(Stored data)
━━━━━━

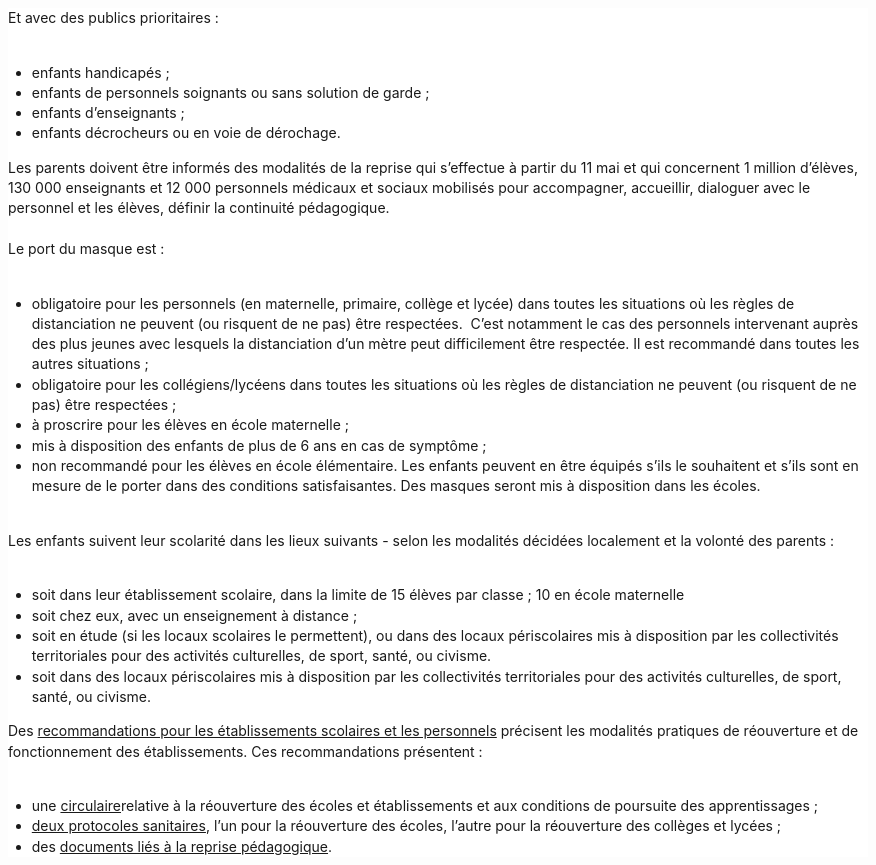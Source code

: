 Et avec des publics prioritaires : \
 
-   enfants handicapés ;
-   enfants de personnels soignants ou sans solution de garde ; 
-   enfants d’enseignants ; 
-   enfants décrocheurs ou en voie de dérochage.

Les parents doivent être informés des modalités de la reprise qui
s’effectue à partir du 11 mai et qui concernent 1 million d’élèves, 130
000 enseignants et 12 000 personnels médicaux et sociaux mobilisés pour
accompagner, accueillir, dialoguer avec le personnel et les élèves,
définir la continuité pédagogique.\
\
Le port du masque est :\
 
-   obligatoire pour les personnels (en maternelle, primaire, collège et
    lycée) dans toutes les situations où les règles de distanciation ne
    peuvent (ou risquent de ne pas) être respectées.  C’est notamment le
    cas des personnels intervenant auprès des plus jeunes avec lesquels
    la distanciation d’un mètre peut difficilement être respectée. Il
    est recommandé dans toutes les autres situations ;
-   obligatoire pour les collégiens/lycéens dans toutes les situations
    où les règles de distanciation ne peuvent (ou risquent de ne pas)
    être respectées ;
-   à proscrire pour les élèves en école maternelle ;
-   mis à disposition des enfants de plus de 6 ans en cas de symptôme ;
-   non recommandé pour les élèves en école élémentaire. Les enfants
    peuvent en être équipés s’ils le souhaitent et s’ils sont en mesure
    de le porter dans des conditions satisfaisantes. Des masques seront
    mis à disposition dans les écoles.

\
Les enfants suivent leur scolarité dans les lieux suivants - selon les
modalités décidées localement et la volonté des parents :\
 
-   soit dans leur établissement scolaire, dans la limite de 15 élèves
    par classe ; 10 en école maternelle
-   soit chez eux, avec un enseignement à distance ;
-   soit en étude (si les locaux scolaires le permettent), ou dans des
    locaux périscolaires mis à disposition par les collectivités
    territoriales pour des activités culturelles, de sport, santé, ou
    civisme.
-   soit dans des locaux périscolaires mis à disposition par les
    collectivités territoriales pour des activités culturelles, de
    sport, santé, ou civisme.

Des [recommandations pour les établissements scolaires et les
personnels](https://www.education.gouv.fr/coronavirus-covid-19-informations-et-recommandations-pour-les-etablissements-scolaires-et-les-274253)
précisent les modalités pratiques de réouverture et de fonctionnement
des établissements. Ces recommandations présentent :\
 
-   une
    [circulaire](https://www.education.gouv.fr/circulaire-relative-la-reouverture-des-ecoles-et-etablissements-et-aux-conditions-de-poursuite-des-303552)relative
    à la réouverture des écoles et établissements et aux conditions de
    poursuite des apprentissages ;
-   [deux protocoles
    sanitaires](https://www.education.gouv.fr/coronavirus-covid-19-reouverture-des-ecoles-colleges-et-lycees-303546),
    l’un pour la réouverture des écoles, l’autre pour la réouverture des
    collèges et lycées ;
-   des [documents liés à la reprise
    pédagogique](https://eduscol.education.fr/cid151499/reouverture-des-ecoles.html).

━━━━━━

• [Required work]:
Only the lines from the one with "précisent les modalités" through the last line of the records belong in the answer, each copied exactly.

• [Answer box]:
précisent les modalités pratiques de réouverture et de fonctionnement
des établissements. Ces recommandations présentent :\
 
-   une
    [circulaire](https://www.education.gouv.fr/circulaire-relative-la-reouverture-des-ecoles-et-etablissements-et-aux-conditions-de-poursuite-des-303552)relative
    à la réouverture des écoles et établissements et aux conditions de
    poursuite des apprentissages ;
-   [deux protocoles
    sanitaires](https://www.education.gouv.fr/coronavirus-covid-19-reouverture-des-ecoles-colleges-et-lycees-303546),
    l’un pour la réouverture des écoles, l’autre pour la réouverture des
    collèges et lycées ;
-   des [documents liés à la reprise
    pédagogique](https://eduscol.education.fr/cid151499/reouverture-des-ecoles.html).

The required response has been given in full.